-- Stored data entries --
————————
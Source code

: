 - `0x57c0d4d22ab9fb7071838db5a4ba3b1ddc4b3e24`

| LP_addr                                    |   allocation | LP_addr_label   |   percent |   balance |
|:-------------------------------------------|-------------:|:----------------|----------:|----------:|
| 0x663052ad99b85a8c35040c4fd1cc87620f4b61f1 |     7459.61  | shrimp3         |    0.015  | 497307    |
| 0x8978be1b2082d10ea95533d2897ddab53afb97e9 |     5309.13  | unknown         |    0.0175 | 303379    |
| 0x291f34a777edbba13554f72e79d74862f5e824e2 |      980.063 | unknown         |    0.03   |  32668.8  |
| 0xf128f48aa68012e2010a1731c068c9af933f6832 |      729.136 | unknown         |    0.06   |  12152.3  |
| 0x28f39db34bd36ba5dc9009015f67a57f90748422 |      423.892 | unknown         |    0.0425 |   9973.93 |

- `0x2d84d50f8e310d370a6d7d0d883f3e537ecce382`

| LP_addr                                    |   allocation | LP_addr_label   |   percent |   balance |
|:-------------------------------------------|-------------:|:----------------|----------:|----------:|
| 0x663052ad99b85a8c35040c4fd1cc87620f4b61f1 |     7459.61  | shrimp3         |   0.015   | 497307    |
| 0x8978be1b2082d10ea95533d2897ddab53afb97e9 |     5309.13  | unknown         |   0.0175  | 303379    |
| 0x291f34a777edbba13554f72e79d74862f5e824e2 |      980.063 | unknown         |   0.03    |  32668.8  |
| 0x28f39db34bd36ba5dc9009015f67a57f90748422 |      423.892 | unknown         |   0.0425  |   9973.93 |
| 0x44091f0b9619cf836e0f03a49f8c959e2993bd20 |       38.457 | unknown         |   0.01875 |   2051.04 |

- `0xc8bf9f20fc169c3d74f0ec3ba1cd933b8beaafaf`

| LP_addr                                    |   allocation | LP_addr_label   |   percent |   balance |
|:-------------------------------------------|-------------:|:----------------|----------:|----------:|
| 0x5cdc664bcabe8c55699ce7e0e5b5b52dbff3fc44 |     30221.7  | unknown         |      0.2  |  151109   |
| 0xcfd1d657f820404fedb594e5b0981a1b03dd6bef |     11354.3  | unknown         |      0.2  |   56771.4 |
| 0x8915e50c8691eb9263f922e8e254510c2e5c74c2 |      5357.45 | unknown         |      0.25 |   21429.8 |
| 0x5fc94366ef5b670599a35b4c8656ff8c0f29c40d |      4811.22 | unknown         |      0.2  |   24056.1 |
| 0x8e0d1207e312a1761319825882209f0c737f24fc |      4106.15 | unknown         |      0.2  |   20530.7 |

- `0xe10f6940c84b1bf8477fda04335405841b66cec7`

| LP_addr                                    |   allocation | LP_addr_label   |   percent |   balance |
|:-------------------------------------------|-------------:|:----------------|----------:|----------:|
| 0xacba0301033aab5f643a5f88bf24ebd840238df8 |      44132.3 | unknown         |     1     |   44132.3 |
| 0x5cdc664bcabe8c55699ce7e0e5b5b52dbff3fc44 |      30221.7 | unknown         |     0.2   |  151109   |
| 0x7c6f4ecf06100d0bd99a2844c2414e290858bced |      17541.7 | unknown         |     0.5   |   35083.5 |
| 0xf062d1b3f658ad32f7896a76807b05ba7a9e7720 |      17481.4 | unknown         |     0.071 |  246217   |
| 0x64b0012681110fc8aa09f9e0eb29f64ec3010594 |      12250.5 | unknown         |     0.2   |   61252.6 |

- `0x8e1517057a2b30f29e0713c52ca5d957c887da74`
————————
-- PROBLEM STATEMENT --
Looking at the records above, return exactly the lines from the line with "4811.22 | unknown" to the line with "30221.7 | unknown", both ends included.

-- EXERCISE RESPONSE --
| 0x5fc94366ef5b670599a35b4c8656ff8c0f29c40d |      4811.22 | unknown         |      0.2  |   24056.1 |
| 0x8e0d1207e312a1761319825882209f0c737f24fc |      4106.15 | unknown         |      0.2  |   20530.7 |

- `0xe10f6940c84b1bf8477fda04335405841b66cec7`

| LP_addr                                    |   allocation | LP_addr_label   |   percent |   balance |
|:-------------------------------------------|-------------:|:----------------|----------:|----------:|
| 0xacba0301033aab5f643a5f88bf24ebd840238df8 |      44132.3 | unknown         |     1     |   44132.3 |
| 0x5cdc664bcabe8c55699ce7e0e5b5b52dbff3fc44 |      30221.7 | unknown         |     0.2   |  151109   |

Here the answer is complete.